* **Listed entries**:
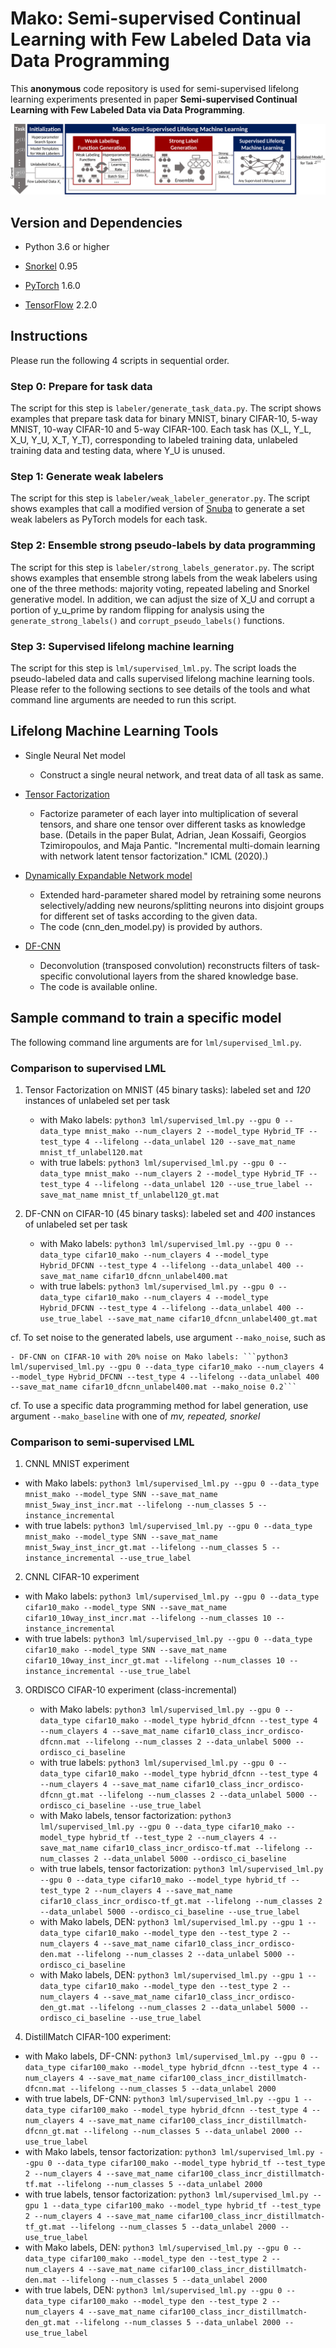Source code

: # Mako: Semi-supervised Continual Learning with Few Labeled Data via Data Programming

This **anonymous** code repository is used for semi-supervised lifelong learning experiments presented in paper **Semi-supervised Continual Learning with Few Labeled Data via Data Programming**.

![alt text](https://github.com/mako-anon/mako/blob/master/workflow.png)

## Version and Dependencies
- Python 3.6 or higher

- [Snorkel](https://github.com/snorkel-team/snorkel) 0.95

- [PyTorch](https://pytorch.org/) 1.6.0

- [TensorFlow](https://www.tensorflow.org/) 2.2.0


## Instructions

Please run the following 4 scripts in sequential order.

### Step 0: Prepare for task data

The script for this step is `labeler/generate_task_data.py`. The script shows examples that prepare task data for binary MNIST, binary CIFAR-10,
5-way MNIST, 10-way CIFAR-10 and 5-way CIFAR-100. Each task has (X_L, Y_L, X_U, Y_U, X_T, Y_T), corresponding to labeled
training data, unlabeled training data and testing data, where Y_U is unused.

### Step 1: Generate weak labelers

The script for this step is `labeler/weak_labeler_generator.py`. The script shows examples that call a modified version of
[Snuba](https://github.com/HazyResearch/reef/) to generate a set weak labelers as PyTorch models for each task.

### Step 2: Ensemble strong pseudo-labels by data programming

The script for this step is `labeler/strong_labels_generator.py`. The script shows examples that ensemble strong labels from the weak labelers
using one of the three methods: majority voting, repeated labeling and Snorkel generative model. In addition, we can adjust
the size of X_U and corrupt a portion of y_u_prime by random flipping for analysis using the `generate_strong_labels()` and
`corrupt_pseudo_labels()` functions.

### Step 3: Supervised lifelong machine learning

The script for this step is `lml/supervised_lml.py`. The script loads the pseudo-labeled data and calls supervised lifelong machine
learning tools. Please refer to the following sections to see details of the tools and what command line arguments are needed to run this script.


## Lifelong Machine Learning Tools
- Single Neural Net model
    - Construct a single neural network, and treat data of all task as same.

- [Tensor Factorization](https://www.aaai.org/Papers/AAAI/2020GB/AAAI-BulatA.1460.pdf)
    - Factorize parameter of each layer into multiplication of several tensors, and share one tensor over different tasks as knowledge base. (Details in the paper Bulat, Adrian, Jean Kossaifi, Georgios Tzimiropoulos, and Maja Pantic. "Incremental multi-domain learning with network latent tensor factorization." ICML (2020).)

- [Dynamically Expandable Network model](https://arxiv.org/abs/1708.01547)
    - Extended hard-parameter shared model by retraining some neurons selectively/adding new neurons/splitting neurons into disjoint groups for different set of tasks according to the given data.
    - The code (cnn_den_model.py) is provided by authors.

- [DF-CNN](https://proceedings.mlr.press/v139/lee21a.html)
    - Deconvolution (transposed convolution) reconstructs filters of task-specific convolutional layers from the shared knowledge base.
    - The code is available online.

## Sample command to train a specific model
The following command line arguments are for `lml/supervised_lml.py`.

### Comparison to supervised LML
1. Tensor Factorization on MNIST (45 binary tasks): labeled set and *120* instances of unlabeled set per task

    - with Mako labels: ```python3 lml/supervised_lml.py --gpu 0 --data_type mnist_mako --num_clayers 2 --model_type Hybrid_TF --test_type 4 --lifelong --data_unlabel 120 --save_mat_name mnist_tf_unlabel120.mat```
    - with true labels: ```python3 lml/supervised_lml.py --gpu 0 --data_type mnist_mako --num_clayers 2 --model_type Hybrid_TF --test_type 4 --lifelong --data_unlabel 120 --use_true_label --save_mat_name mnist_tf_unlabel120_gt.mat```

2. DF-CNN on CIFAR-10 (45 binary tasks): labeled set and *400* instances of unlabeled set per task

    - with Mako labels: ```python3 lml/supervised_lml.py --gpu 0 --data_type cifar10_mako --num_clayers 4 --model_type Hybrid_DFCNN --test_type 4 --lifelong --data_unlabel 400 --save_mat_name cifar10_dfcnn_unlabel400.mat```
    - with true labels: ```python3 lml/supervised_lml.py --gpu 0 --data_type cifar10_mako --num_clayers 4 --model_type Hybrid_DFCNN --test_type 4 --lifelong --data_unlabel 400 --use_true_label --save_mat_name cifar10_dfcnn_unlabel400_gt.mat```

cf. To set noise to the generated labels, use argument ```--mako_noise```, such as

    - DF-CNN on CIFAR-10 with 20% noise on Mako labels: ```python3 lml/supervised_lml.py --gpu 0 --data_type cifar10_mako --num_clayers 4 --model_type Hybrid_DFCNN --test_type 4 --lifelong --data_unlabel 400 --save_mat_name cifar10_dfcnn_unlabel400.mat --mako_noise 0.2```

cf. To use a specific data programming method for label generation, use argument ```--mako_baseline``` with one of *mv, repeated, snorkel*

### Comparison to semi-supervised LML
1. CNNL MNIST experiment

  - with Mako labels: ```python3 lml/supervised_lml.py --gpu 0 --data_type mnist_mako --model_type SNN --save_mat_name mnist_5way_inst_incr.mat --lifelong --num_classes 5 --instance_incremental```
  - with true labels: ```python3 lml/supervised_lml.py --gpu 0 --data_type mnist_mako --model_type SNN --save_mat_name mnist_5way_inst_incr_gt.mat --lifelong --num_classes 5 --instance_incremental --use_true_label```

2. CNNL CIFAR-10 experiment

  - with Mako labels: ```python3 lml/supervised_lml.py --gpu 0 --data_type cifar10_mako --model_type SNN --save_mat_name cifar10_10way_inst_incr.mat --lifelong --num_classes 10 --instance_incremental```
  - with true labels: ```python3 lml/supervised_lml.py --gpu 0 --data_type cifar10_mako --model_type SNN --save_mat_name cifar10_10way_inst_incr_gt.mat --lifelong --num_classes 10 --instance_incremental --use_true_label```

3. ORDISCO CIFAR-10 experiment (class-incremental)

    - with Mako labels: ```python3 lml/supervised_lml.py --gpu 0 --data_type cifar10_mako --model_type hybrid_dfcnn --test_type 4 --num_clayers 4 --save_mat_name cifar10_class_incr_ordisco-dfcnn.mat --lifelong --num_classes 2 --data_unlabel 5000 --ordisco_ci_baseline```
    - with true labels: ```python3 lml/supervised_lml.py --gpu 0 --data_type cifar10_mako --model_type hybrid_dfcnn --test_type 4 --num_clayers 4 --save_mat_name cifar10_class_incr_ordisco-dfcnn_gt.mat --lifelong --num_classes 2 --data_unlabel 5000 --ordisco_ci_baseline --use_true_label```
    - with Mako labels, tensor factorization: ```python3 lml/supervised_lml.py --gpu 0 --data_type cifar10_mako --model_type hybrid_tf --test_type 2 --num_clayers 4 --save_mat_name cifar10_class_incr_ordisco-tf.mat --lifelong --num_classes 2 --data_unlabel 5000 --ordisco_ci_baseline```
    - with true labels, tensor factorization: ```python3 lml/supervised_lml.py --gpu 0 --data_type cifar10_mako --model_type hybrid_tf --test_type 2 --num_clayers 4 --save_mat_name cifar10_class_incr_ordisco-tf_gt.mat --lifelong --num_classes 2 --data_unlabel 5000 --ordisco_ci_baseline --use_true_label```
    - with Mako labels, DEN: ```python3 lml/supervised_lml.py --gpu 1 --data_type cifar10_mako --model_type den --test_type 2 --num_clayers 4 --save_mat_name cifar10_class_incr_ordisco-den.mat --lifelong --num_classes 2 --data_unlabel 5000 --ordisco_ci_baseline```
    - with Mako labels, DEN: ```python3 lml/supervised_lml.py --gpu 1 --data_type cifar10_mako --model_type den --test_type 2 --num_clayers 4 --save_mat_name cifar10_class_incr_ordisco-den_gt.mat --lifelong --num_classes 2 --data_unlabel 5000 --ordisco_ci_baseline --use_true_label```

4. DistillMatch CIFAR-100 experiment:

  - with Mako labels, DF-CNN: ```python3 lml/supervised_lml.py --gpu 0 --data_type cifar100_mako --model_type hybrid_dfcnn --test_type 4 --num_clayers 4 --save_mat_name cifar100_class_incr_distillmatch-dfcnn.mat --lifelong --num_classes 5 --data_unlabel 2000```
  - with true labels, DF-CNN: ```python3 lml/supervised_lml.py --gpu 1 --data_type cifar100_mako --model_type hybrid_dfcnn --test_type 4 --num_clayers 4 --save_mat_name cifar100_class_incr_distillmatch-dfcnn_gt.mat --lifelong --num_classes 5 --data_unlabel 2000 --use_true_label```
  - with Mako labels, tensor factorization: ```python3 lml/supervised_lml.py --gpu 0 --data_type cifar100_mako --model_type hybrid_tf --test_type 2 --num_clayers 4 --save_mat_name cifar100_class_incr_distillmatch-tf.mat --lifelong --num_classes 5 --data_unlabel 2000```
  - with true labels, tensor factorization: ```python3 lml/supervised_lml.py --gpu 1 --data_type cifar100_mako --model_type hybrid_tf --test_type 2 --num_clayers 4 --save_mat_name cifar100_class_incr_distillmatch-tf_gt.mat --lifelong --num_classes 5 --data_unlabel 2000 --use_true_label```
  - with Mako labels, DEN: ```python3 lml/supervised_lml.py --gpu 0 --data_type cifar100_mako --model_type den --test_type 2 --num_clayers 4 --save_mat_name cifar100_class_incr_distillmatch-den.mat --lifelong --num_classes 5 --data_unlabel 2000```
  - with true labels, DEN: ```python3 lml/supervised_lml.py --gpu 0 --data_type cifar100_mako --model_type den --test_type 2 --num_clayers 4 --save_mat_name cifar100_class_incr_distillmatch-den_gt.mat --lifelong --num_classes 5 --data_unlabel 2000 --use_true_label```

* **Work required**:
Give back the records above exactly, limited to the lines between the one holding "5-way MNIST, 10-way" and the one holding "### Step 1: Generate weak labelers", inclusive.

* **Your response**:
5-way MNIST, 10-way CIFAR-10 and 5-way CIFAR-100. Each task has (X_L, Y_L, X_U, Y_U, X_T, Y_T), corresponding to labeled
training data, unlabeled training data and testing data, where Y_U is unused.

### Step 1: Generate weak labelers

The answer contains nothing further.